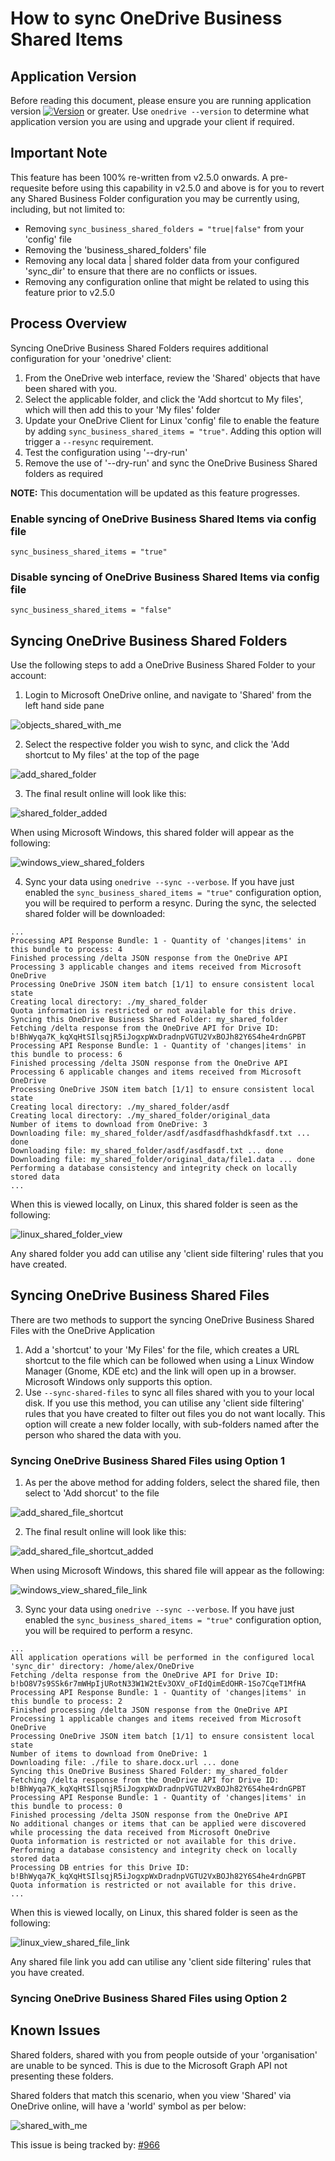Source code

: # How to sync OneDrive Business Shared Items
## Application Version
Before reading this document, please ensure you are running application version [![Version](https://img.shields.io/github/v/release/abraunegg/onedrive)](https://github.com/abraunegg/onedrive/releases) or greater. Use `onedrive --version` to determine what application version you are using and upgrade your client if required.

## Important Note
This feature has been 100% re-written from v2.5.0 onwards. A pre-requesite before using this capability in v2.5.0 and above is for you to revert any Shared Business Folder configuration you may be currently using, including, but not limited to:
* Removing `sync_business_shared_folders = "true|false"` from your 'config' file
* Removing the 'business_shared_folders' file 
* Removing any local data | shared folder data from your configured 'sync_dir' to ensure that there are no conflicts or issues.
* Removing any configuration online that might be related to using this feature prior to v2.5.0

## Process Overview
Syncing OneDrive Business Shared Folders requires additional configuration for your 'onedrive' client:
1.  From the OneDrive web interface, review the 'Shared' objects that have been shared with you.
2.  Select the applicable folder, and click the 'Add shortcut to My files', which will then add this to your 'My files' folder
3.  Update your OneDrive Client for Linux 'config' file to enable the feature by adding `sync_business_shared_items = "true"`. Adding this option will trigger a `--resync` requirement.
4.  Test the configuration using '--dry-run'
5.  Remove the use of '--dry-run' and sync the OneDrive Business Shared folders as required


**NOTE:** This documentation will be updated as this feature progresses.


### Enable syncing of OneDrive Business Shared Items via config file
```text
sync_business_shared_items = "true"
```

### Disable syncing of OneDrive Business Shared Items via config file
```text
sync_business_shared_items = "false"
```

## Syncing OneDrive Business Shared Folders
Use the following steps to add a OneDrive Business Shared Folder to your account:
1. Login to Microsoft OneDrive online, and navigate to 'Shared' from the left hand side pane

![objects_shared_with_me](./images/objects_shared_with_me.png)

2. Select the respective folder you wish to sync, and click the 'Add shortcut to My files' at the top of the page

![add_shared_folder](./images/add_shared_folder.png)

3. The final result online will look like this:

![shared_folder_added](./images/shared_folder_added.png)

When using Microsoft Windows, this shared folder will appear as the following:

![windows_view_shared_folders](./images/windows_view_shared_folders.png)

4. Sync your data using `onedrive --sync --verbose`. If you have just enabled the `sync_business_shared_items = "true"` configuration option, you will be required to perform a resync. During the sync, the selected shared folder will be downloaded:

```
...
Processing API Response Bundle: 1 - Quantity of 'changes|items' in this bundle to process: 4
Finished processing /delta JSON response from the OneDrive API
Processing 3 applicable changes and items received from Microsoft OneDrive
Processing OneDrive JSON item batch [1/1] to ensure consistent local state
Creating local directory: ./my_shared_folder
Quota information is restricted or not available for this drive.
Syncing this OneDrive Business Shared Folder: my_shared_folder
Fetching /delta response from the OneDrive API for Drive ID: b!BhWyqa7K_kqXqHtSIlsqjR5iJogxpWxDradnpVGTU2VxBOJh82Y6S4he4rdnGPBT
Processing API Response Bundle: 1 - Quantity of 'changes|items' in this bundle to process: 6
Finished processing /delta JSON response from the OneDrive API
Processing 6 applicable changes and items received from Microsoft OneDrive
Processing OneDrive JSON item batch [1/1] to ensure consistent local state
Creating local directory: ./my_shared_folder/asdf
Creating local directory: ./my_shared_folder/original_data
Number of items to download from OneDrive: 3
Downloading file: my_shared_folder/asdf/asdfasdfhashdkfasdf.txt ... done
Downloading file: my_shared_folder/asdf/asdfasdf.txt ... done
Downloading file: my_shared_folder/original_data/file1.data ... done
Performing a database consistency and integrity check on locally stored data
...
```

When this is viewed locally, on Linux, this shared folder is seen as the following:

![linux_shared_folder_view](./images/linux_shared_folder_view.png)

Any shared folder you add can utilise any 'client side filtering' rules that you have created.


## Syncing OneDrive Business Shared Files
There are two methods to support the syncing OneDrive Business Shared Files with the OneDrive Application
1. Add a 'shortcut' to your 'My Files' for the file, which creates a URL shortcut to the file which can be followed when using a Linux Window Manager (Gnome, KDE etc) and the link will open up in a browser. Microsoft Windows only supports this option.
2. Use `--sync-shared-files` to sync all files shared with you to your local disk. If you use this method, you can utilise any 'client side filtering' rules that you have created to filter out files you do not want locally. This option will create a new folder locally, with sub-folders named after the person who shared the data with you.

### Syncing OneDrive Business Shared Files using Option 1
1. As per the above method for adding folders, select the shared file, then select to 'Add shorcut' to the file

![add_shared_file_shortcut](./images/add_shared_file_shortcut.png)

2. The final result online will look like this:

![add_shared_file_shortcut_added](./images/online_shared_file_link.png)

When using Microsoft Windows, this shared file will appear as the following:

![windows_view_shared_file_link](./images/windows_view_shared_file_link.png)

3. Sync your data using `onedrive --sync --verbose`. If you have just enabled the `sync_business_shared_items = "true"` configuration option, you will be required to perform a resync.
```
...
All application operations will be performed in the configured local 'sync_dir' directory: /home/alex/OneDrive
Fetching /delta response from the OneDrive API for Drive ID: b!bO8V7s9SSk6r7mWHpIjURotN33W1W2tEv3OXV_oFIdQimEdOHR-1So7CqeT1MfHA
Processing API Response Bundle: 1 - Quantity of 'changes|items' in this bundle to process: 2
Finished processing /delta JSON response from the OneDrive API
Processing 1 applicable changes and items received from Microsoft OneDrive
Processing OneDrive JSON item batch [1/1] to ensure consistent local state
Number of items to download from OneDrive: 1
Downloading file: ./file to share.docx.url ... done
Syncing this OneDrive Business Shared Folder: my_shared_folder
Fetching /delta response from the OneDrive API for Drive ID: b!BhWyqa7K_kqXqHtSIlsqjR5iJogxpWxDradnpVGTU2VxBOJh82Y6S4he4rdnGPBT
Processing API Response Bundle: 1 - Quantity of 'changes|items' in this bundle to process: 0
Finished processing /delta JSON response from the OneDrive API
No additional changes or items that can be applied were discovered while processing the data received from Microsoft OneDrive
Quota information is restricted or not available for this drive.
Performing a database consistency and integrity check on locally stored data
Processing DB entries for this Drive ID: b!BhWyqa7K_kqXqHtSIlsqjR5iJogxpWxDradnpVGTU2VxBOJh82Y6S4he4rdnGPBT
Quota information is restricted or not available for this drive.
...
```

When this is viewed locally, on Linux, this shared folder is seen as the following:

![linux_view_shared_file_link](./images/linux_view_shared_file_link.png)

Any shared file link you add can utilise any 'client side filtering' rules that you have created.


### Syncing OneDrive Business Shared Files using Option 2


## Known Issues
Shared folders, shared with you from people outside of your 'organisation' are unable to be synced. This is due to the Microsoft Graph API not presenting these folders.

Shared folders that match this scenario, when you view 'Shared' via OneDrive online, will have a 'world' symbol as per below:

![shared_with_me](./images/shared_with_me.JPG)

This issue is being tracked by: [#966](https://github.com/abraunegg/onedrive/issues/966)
○ ○ ○ ○ ○
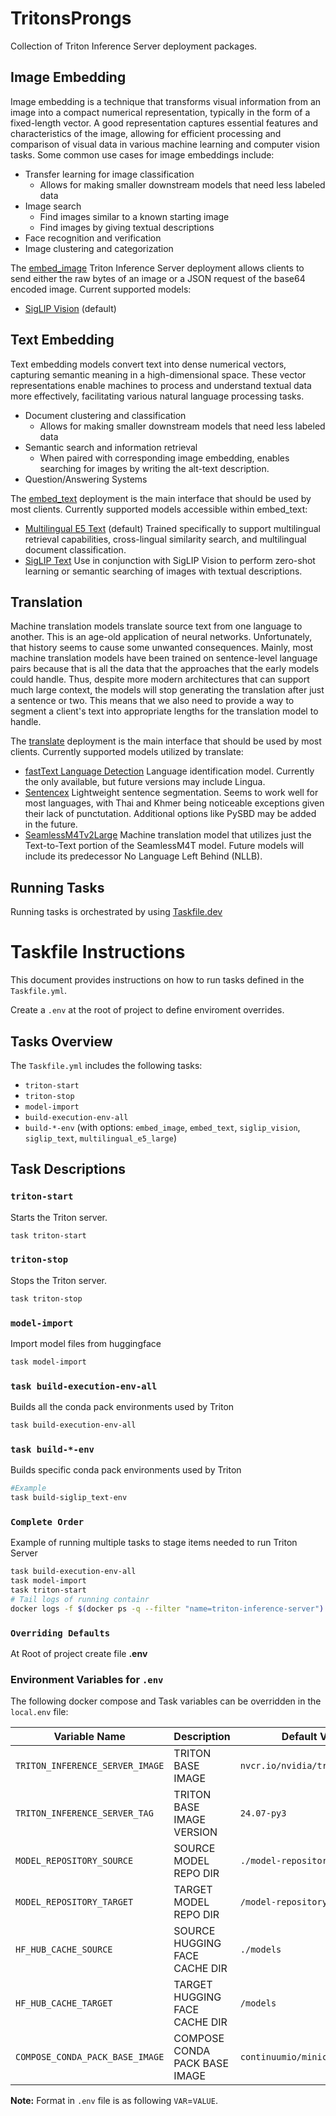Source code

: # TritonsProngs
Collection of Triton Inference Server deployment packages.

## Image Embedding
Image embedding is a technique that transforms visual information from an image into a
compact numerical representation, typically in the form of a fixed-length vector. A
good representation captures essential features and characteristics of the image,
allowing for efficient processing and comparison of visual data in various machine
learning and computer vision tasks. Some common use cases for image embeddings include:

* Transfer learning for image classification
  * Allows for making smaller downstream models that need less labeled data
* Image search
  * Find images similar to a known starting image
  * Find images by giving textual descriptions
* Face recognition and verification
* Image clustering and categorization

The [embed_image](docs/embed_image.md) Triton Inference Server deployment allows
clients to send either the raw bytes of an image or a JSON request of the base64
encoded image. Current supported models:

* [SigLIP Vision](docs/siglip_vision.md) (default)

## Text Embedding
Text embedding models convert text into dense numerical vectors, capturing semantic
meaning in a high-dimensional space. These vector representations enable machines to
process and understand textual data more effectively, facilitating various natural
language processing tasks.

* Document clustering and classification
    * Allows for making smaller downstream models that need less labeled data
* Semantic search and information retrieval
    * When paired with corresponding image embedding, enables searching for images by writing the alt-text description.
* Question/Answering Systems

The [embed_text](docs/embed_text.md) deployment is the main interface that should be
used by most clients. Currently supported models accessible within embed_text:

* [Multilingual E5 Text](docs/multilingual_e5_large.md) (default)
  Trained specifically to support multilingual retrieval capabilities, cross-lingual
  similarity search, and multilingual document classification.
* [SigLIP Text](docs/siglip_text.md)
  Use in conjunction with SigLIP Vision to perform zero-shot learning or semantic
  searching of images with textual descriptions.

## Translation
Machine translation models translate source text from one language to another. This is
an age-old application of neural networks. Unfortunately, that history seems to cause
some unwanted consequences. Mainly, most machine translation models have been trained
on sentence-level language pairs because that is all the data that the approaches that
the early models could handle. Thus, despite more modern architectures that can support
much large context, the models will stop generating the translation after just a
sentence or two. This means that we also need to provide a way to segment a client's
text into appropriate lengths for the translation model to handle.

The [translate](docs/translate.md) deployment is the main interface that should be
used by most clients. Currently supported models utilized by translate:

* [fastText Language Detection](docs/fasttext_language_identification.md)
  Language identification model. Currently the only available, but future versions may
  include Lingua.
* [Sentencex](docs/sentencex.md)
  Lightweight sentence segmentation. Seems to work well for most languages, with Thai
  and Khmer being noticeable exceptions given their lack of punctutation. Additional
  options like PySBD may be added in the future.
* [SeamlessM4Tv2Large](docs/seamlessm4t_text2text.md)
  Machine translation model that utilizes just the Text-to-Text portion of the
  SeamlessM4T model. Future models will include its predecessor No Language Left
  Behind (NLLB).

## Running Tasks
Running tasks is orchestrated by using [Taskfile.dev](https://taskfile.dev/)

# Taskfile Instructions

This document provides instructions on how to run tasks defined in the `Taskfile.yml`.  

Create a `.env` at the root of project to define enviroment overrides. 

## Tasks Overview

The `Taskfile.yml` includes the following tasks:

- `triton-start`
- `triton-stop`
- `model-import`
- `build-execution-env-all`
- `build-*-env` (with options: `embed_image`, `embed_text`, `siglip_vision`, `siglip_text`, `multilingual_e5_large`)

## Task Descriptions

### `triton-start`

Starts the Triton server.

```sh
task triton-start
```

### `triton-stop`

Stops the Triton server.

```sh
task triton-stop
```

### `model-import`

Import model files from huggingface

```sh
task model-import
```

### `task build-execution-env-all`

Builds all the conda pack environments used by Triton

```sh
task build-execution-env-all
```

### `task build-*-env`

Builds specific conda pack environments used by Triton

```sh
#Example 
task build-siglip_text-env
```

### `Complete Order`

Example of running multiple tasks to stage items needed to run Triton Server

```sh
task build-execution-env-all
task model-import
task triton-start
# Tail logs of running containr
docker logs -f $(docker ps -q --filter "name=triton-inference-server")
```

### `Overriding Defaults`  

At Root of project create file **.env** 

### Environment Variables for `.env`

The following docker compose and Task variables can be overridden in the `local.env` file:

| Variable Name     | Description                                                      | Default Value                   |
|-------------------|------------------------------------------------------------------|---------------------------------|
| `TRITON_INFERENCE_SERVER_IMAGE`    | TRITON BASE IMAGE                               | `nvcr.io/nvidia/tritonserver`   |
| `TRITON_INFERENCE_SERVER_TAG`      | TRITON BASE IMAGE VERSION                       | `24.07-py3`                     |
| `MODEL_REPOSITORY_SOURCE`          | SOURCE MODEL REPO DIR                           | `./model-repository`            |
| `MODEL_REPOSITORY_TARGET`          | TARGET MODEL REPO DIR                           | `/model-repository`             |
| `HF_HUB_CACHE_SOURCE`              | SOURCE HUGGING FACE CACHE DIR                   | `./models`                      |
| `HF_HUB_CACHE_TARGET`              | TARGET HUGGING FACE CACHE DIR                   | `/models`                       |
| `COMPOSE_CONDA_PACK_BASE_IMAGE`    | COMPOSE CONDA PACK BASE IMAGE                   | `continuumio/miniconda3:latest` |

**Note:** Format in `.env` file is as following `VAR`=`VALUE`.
○ ○ ○ ○ ○
Copy each line of the listing in which the word "enabled" can be found.

■ **Reply to the exercise**:
4. Sync your data using `onedrive --sync --verbose`. If you have just enabled the `sync_business_shared_items = "true"` configuration option, you will be required to perform a resync. During the sync, the selected shared folder will be downloaded:
3. Sync your data using `onedrive --sync --verbose`. If you have just enabled the `sync_business_shared_items = "true"` configuration option, you will be required to perform a resync.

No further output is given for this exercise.